O policial, de 39 anos, foi atingido por um tiro no rosto enquanto cumpria mandado de busca e apreensão em um condomínio popular na cidade. Na ação, houve troca de tiros após o disparo, e o escrivão, que estava acompanhado de seis colegas, entre eles a própria esposa, não resistiu aos ferimentos.
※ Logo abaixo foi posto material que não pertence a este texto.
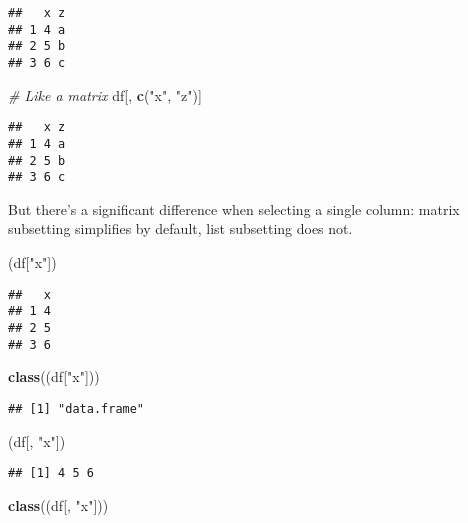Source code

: \documentclass[
]{book}
\newenvironment{Shaded}{\begin{snugshade}}{\end{snugshade}}
\newcommand{\CommentTok}[1]{\textcolor[rgb]{0.56,0.35,0.01}{\textit{#1}}}
\newcommand{\KeywordTok}[1]{\textcolor[rgb]{0.13,0.29,0.53}{\textbf{#1}}}
\newcommand{\NormalTok}[1]{#1}
\newcommand{\StringTok}[1]{\textcolor[rgb]{0.31,0.60,0.02}{#1}}
\begin{document}
\begin{verbatim}
##   x z
## 1 4 a
## 2 5 b
## 3 6 c
\end{verbatim}

\begin{Shaded}
\begin{Highlighting}[]
\CommentTok{\# Like a matrix}
\NormalTok{df[, }\KeywordTok{c}\NormalTok{(}\StringTok{"x"}\NormalTok{, }\StringTok{"z"}\NormalTok{)]}
\end{Highlighting}
\end{Shaded}

\begin{verbatim}
##   x z
## 1 4 a
## 2 5 b
## 3 6 c
\end{verbatim}

But there's a significant difference when selecting a single column: matrix subsetting simplifies by default, list subsetting does not.

\begin{Shaded}
\begin{Highlighting}[]
\NormalTok{(df[}\StringTok{"x"}\NormalTok{])}
\end{Highlighting}
\end{Shaded}

\begin{verbatim}
##   x
## 1 4
## 2 5
## 3 6
\end{verbatim}

\begin{Shaded}
\begin{Highlighting}[]
\KeywordTok{class}\NormalTok{((df[}\StringTok{"x"}\NormalTok{]))}
\end{Highlighting}
\end{Shaded}

\begin{verbatim}
## [1] "data.frame"
\end{verbatim}

\begin{Shaded}
\begin{Highlighting}[]
\NormalTok{(df[, }\StringTok{"x"}\NormalTok{])}
\end{Highlighting}
\end{Shaded}

\begin{verbatim}
## [1] 4 5 6
\end{verbatim}

\begin{Shaded}
\begin{Highlighting}[]
\KeywordTok{class}\NormalTok{((df[, }\StringTok{"x"}\NormalTok{]))}
\end{Highlighting}
\end{Shaded}
\end{document}
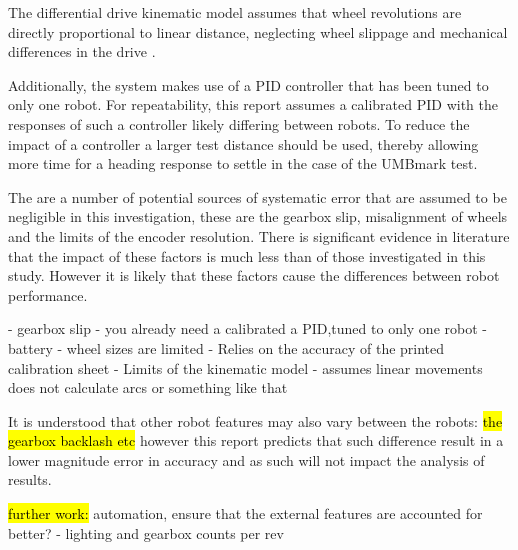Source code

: \documentclass[conference]{IEEEtran}
\begin{document}
The differential drive kinematic model assumes that wheel revolutions are directly proportional to linear distance, neglecting wheel slippage and mechanical differences in the drive \cite{odometry}.

Additionally, the system makes use of a PID controller that has been tuned to only one robot. For repeatability, this report assumes a calibrated PID with the responses of such a controller likely differing between robots. 
To reduce the impact of a controller a larger test distance should be used, thereby allowing more time for a heading response to settle in the case of the UMBmark test.

The are a number of potential sources of systematic error that are assumed to be negligible in this investigation, these are the gearbox slip, misalignment of wheels and the limits of the encoder resolution. There is significant evidence in literature that the impact of these factors is much less than of those investigated in this study. However it is likely that these factors cause the differences between robot performance.



- gearbox slip
- you already need a calibrated a PID,tuned to only one robot
- battery
- wheel sizes are limited
- Relies on the accuracy of the printed calibration sheet
- Limits of the kinematic model - assumes linear movements does not calculate arcs or something like that




It is understood that other robot features may also vary between the robots: \hl{the gearbox backlash etc} however this report predicts that such difference result in a lower magnitude error in accuracy and as such will not impact the analysis of results.


\hl{further work:}
automation, ensure that the external features are accounted for better? - lighting and gearbox
counts per rev





 

\end{document}
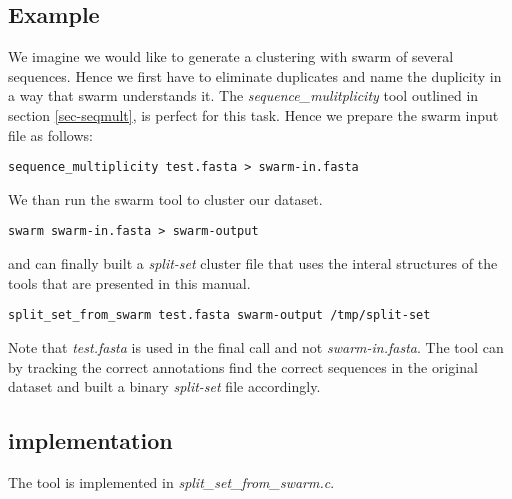 \subsection{Example}
We imagine we would like to generate a clustering with swarm of
several sequences. Hence we first have to eliminate duplicates and
name the duplicity in a way that swarm understands it. The
\emph{sequence\_mulitplicity} tool outlined in section
\ref{sec-seqmult}, is perfect for this task. Hence we prepare the
swarm input file as follows:
\begin{lstlisting}
sequence_multiplicity test.fasta > swarm-in.fasta
\end{lstlisting}
We than run the swarm tool to cluster our dataset.
\begin{lstlisting}
swarm swarm-in.fasta > swarm-output
\end{lstlisting}
and can finally built a \emph{split-set} cluster file that uses the interal
structures of the tools that are presented in this
manual.
\begin{lstlisting}
split_set_from_swarm test.fasta swarm-output /tmp/split-set
\end{lstlisting}
Note that \emph{test.fasta} is used in the final call and not
\emph{swarm-in.fasta}. The tool can by tracking the correct
annotations find the correct sequences in the original dataset and
built a binary \emph{split-set} file accordingly.

\subsection{implementation}
The tool is implemented in \emph{split\_set\_from\_swarm.c}.
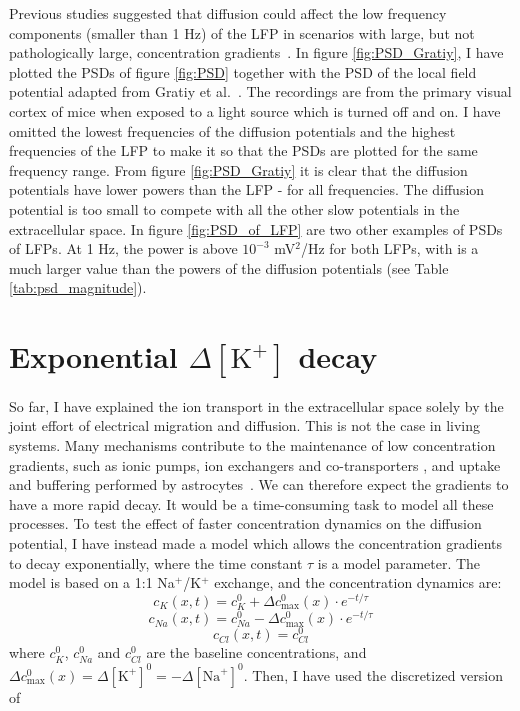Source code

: \documentclass{uiophd}
\begin{document}
Previous studies suggested that diffusion could affect the low frequency components (smaller than 1 Hz) of the LFP in scenarios with large, but not pathologically large, concentration gradients~\cite{Halnes2016}\cite{Gratiy2017}. In figure \ref{fig:PSD_Gratiy}, I have plotted the PSDs of figure \ref{fig:PSD} together with the PSD of the local field potential adapted from Gratiy et al.~\cite{Gratiy2017}. The recordings are from the primary visual cortex of mice when exposed to a light source which is turned off and on. I have omitted the lowest frequencies of the diffusion potentials and the highest frequencies of the LFP to make it so that the PSDs are plotted for the same frequency range. From figure \ref{fig:PSD_Gratiy} it is clear that the diffusion potentials have lower powers than the LFP  - for all frequencies. The diffusion potential is too small to compete with all the other slow potentials in the extracellular space. In figure \ref{fig:PSD_of_LFP} are two other examples of PSDs of LFPs. At 1 Hz, the power is above $10^{-3}$ mV$^2$/Hz for both LFPs, with is a much larger value than the powers of the diffusion potentials (see Table \ref{tab:psd_magnitude}).

\section{Exponential $\Delta [\text{K}^+]$ decay}\label{exponential decay}
So far, I have explained the ion transport in the extracellular space solely by the joint effort of electrical migration and diffusion. This is not the case in living systems. Many mechanisms contribute to the maintenance of low concentration gradients, such as ionic pumps, ion exchangers and co-transporters \cite{Neuroscience}, and uptake and buffering performed by astrocytes~\cite{Oschmann2017}. We can therefore expect the gradients to have a more rapid decay. It would be a time-consuming task to model all these processes. To test the effect of faster concentration dynamics on the diffusion potential, I have instead made a model which allows the concentration gradients to decay exponentially, where the time constant $\tau$ is a model parameter. The model is based on a 1:1 Na$^+$/K$^+$ exchange, and the concentration dynamics are:
$$
c_{K}(x,t) = c_{K}^0 +\Delta c_{\text{max}}^0(x) \cdot e^{-t/\tau}
$$
$$
c_{Na}(x,t) = c_{Na}^0 -\Delta c_{\text{max}}^0(x) \cdot e^{-t/\tau}
$$
$$
c_{Cl}(x,t) = c_{Cl}^0
$$
where $c_{K}^0$, $c_{Na}^0$ and $c_{Cl}^0$ are the baseline concentrations, and $\Delta c_{\text{max}}^0 (x)=\Delta[\text{K}^+]^0 =-\Delta[\text{Na}^+]^0$. Then, I have used the discretized version of
\end{document}
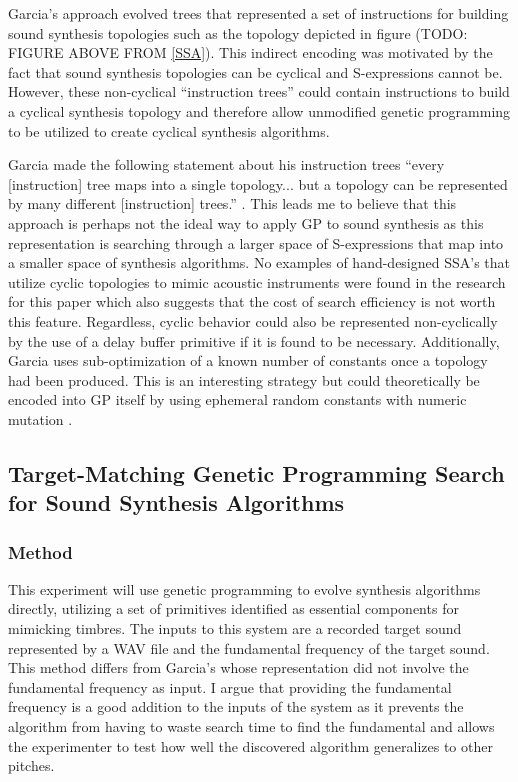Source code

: \documentclass[12pt]{article}
\begin{document}
Garcia's approach evolved trees that represented a set of instructions for building sound synthesis topologies such as the topology depicted in figure (TODO: FIGURE ABOVE FROM \ref{SSA}). This indirect encoding was motivated by the fact that sound synthesis topologies can be cyclical and S-expressions cannot be. However, these non-cyclical ``instruction trees'' could contain instructions to build a cyclical synthesis topology and therefore allow unmodified genetic programming to be utilized to create cyclical synthesis algorithms.

Garcia made the following statement about his instruction trees ``every [instruction] tree maps into a single topology... but a topology can be represented by many different [instruction] trees.'' \citep{garcia2012automatic}. This leads me to believe that this approach is perhaps not the ideal way to apply GP to sound synthesis as this representation is searching through a larger space of S-expressions that map into a smaller space of synthesis algorithms. No examples of hand-designed SSA's that utilize cyclic topologies to mimic acoustic instruments were found in the research for this paper which also suggests that the cost of search efficiency is not worth this feature. Regardless, cyclic behavior could also be represented non-cyclically by the use of a delay buffer primitive if it is found to be necessary. Additionally, Garcia uses sub-optimization of a known number of constants once a topology had been produced. This is an interesting strategy but could theoretically be encoded into GP itself by using ephemeral random constants with numeric mutation \citep{evett1998numeric}.

\subsection{Target-Matching Genetic Programming Search for Sound Synthesis Algorithms}
\subsubsection{Method}
This experiment will use genetic programming to evolve synthesis algorithms directly, utilizing a set of primitives identified as essential components for mimicking timbres. The inputs to this system are a recorded target sound represented by a WAV file and the fundamental frequency of the target sound. This method differs from Garcia's whose representation did not involve the fundamental frequency as input. I argue that providing the fundamental frequency is a good addition to the inputs of the system as it prevents the algorithm from having to waste search time to find the fundamental and allows the experimenter to test how well the discovered algorithm generalizes to other pitches.
\end{document}
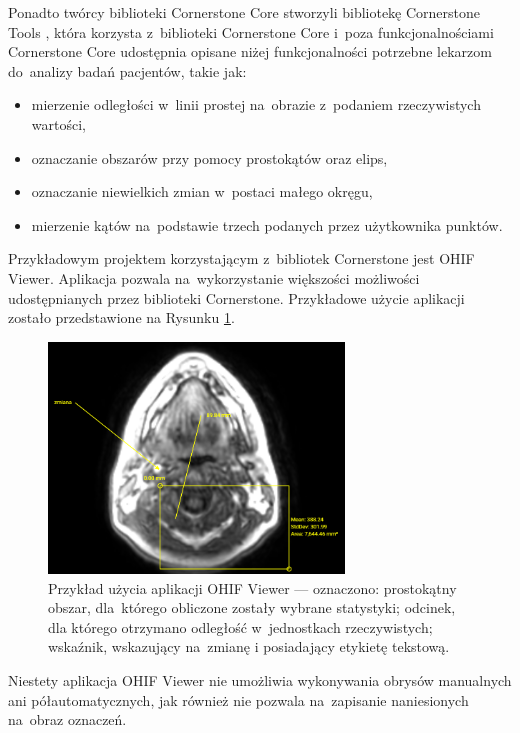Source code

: \documentclass[a4paper,11pt,twoside,openright]{report}
\theoremstyle{definition}
\begin{document}
Ponadto twórcy biblioteki Cornerstone Core stworzyli bibliotekę Cornerstone Tools \cite{Cornerstone Tools},
która korzysta z~biblioteki Cornerstone Core i~poza funkcjonalnościami
Cornerstone Core udostępnia opisane niżej funkcjonalności
potrzebne lekarzom do~analizy badań pacjentów, takie jak:

\begin{itemize}[noitemsep]
\item mierzenie odległości w~linii prostej na~obrazie z~podaniem rzeczywistych wartości,
\item oznaczanie obszarów przy pomocy prostokątów oraz elips,
\item oznaczanie niewielkich zmian w~postaci małego okręgu,
\item mierzenie kątów na~podstawie trzech podanych przez użytkownika punktów.
\end{itemize}

Przykładowym projektem korzystającym z~bibliotek Cornerstone jest OHIF Viewer.
Aplikacja pozwala na~wykorzystanie większości możliwości udostępnianych przez
biblioteki Cornerstone. Przykładowe użycie aplikacji zostało przedstawione na
Rysunku \ref{fig:OHIF-example}.

\begin{figure}[b!]
	\center
	\includegraphics[width=0.7\textwidth]{OHIF-example}
	\caption{Przykład użycia aplikacji OHIF Viewer --- oznaczono: prostokątny obszar,
	dla~którego obliczone zostały wybrane statystyki; odcinek, dla którego otrzymano
	odległość w~jednostkach rzeczywistych; wskaźnik, wskazujący na~zmianę i posiadający
	etykietę tekstową.}
    	\label{fig:OHIF-example}
\end{figure}

Niestety aplikacja OHIF Viewer nie umożliwia wykonywania obrysów manualnych ani półautomatycznych,
jak również nie pozwala na~zapisanie naniesionych na~obraz oznaczeń.
\end{document}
Na decisão, o juiz Frederico Ribeiro de Freitas Mendes apontou falhas do Estado na adoção de medidas preventivas e na falta de equipamentos essenciais à segurança dos agentes. Ele também reconheceu o dano moral por ricochete, destacando que o abalo emocional causado pela morte resultou ainda em perda gestacional, configurando dupla violação à dignidade e ao projeto de vida familiar.
A Procuradoria-Geral do Estado informou que avaliará quais medidas judiciais tomará após ser oficialmente intimada. Em 2022, um homem foi condenado a 80 anos e cinco meses de prisão pelo crime, enquanto outros quatro receberam penas entre 19 e 21 anos. Rodrigo deixou a esposa e dois filhos de sete e 10 anos.